Exercise:
In the listing below, look for "section" and copy every line that has it.

Provided material:
<<<<
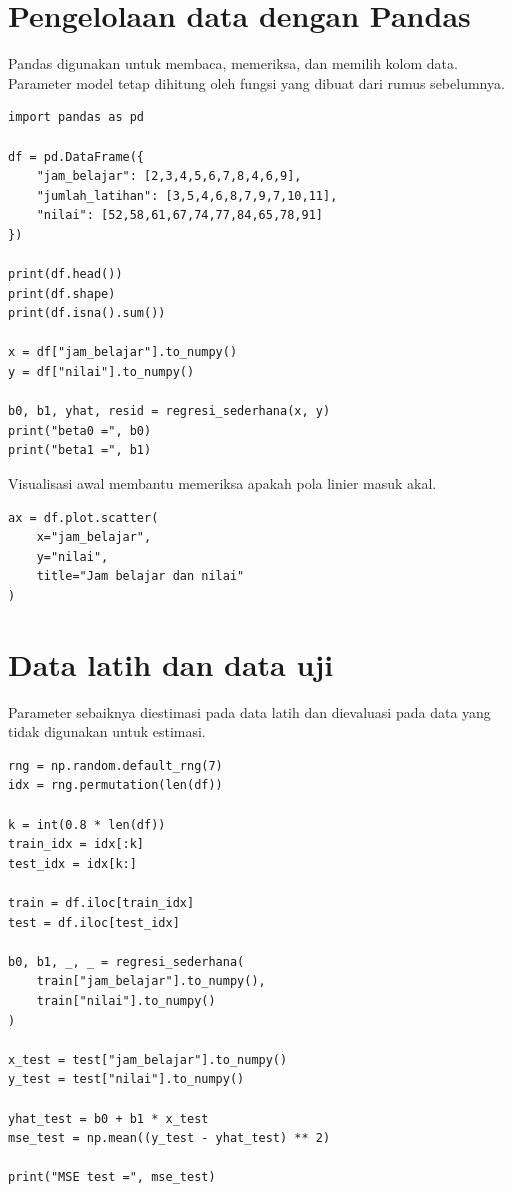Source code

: \documentclass[11pt,a4paper]{report}
\begin{document}
\section{Pengelolaan data dengan Pandas}
Pandas digunakan untuk membaca, memeriksa, dan memilih kolom data. Parameter model tetap dihitung oleh fungsi yang dibuat dari rumus sebelumnya.
\begin{lstlisting}
import pandas as pd

df = pd.DataFrame({
    "jam_belajar": [2,3,4,5,6,7,8,4,6,9],
    "jumlah_latihan": [3,5,4,6,8,7,9,7,10,11],
    "nilai": [52,58,61,67,74,77,84,65,78,91]
})

print(df.head())
print(df.shape)
print(df.isna().sum())

x = df["jam_belajar"].to_numpy()
y = df["nilai"].to_numpy()

b0, b1, yhat, resid = regresi_sederhana(x, y)
print("beta0 =", b0)
print("beta1 =", b1)
\end{lstlisting}

Visualisasi awal membantu memeriksa apakah pola linier masuk akal.
\begin{lstlisting}
ax = df.plot.scatter(
    x="jam_belajar",
    y="nilai",
    title="Jam belajar dan nilai"
)
\end{lstlisting}

\section{Data latih dan data uji}
Parameter sebaiknya diestimasi pada data latih dan dievaluasi pada data yang tidak digunakan untuk estimasi.
\begin{lstlisting}
rng = np.random.default_rng(7)
idx = rng.permutation(len(df))

k = int(0.8 * len(df))
train_idx = idx[:k]
test_idx = idx[k:]

train = df.iloc[train_idx]
test = df.iloc[test_idx]

b0, b1, _, _ = regresi_sederhana(
    train["jam_belajar"].to_numpy(),
    train["nilai"].to_numpy()
)

x_test = test["jam_belajar"].to_numpy()
y_test = test["nilai"].to_numpy()

yhat_test = b0 + b1 * x_test
mse_test = np.mean((y_test - yhat_test) ** 2)

print("MSE test =", mse_test)
\end{lstlisting}
\end{document}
>>>>
Written solution:
\section{Pengelolaan data dengan Pandas}
\section{Data latih dan data uji}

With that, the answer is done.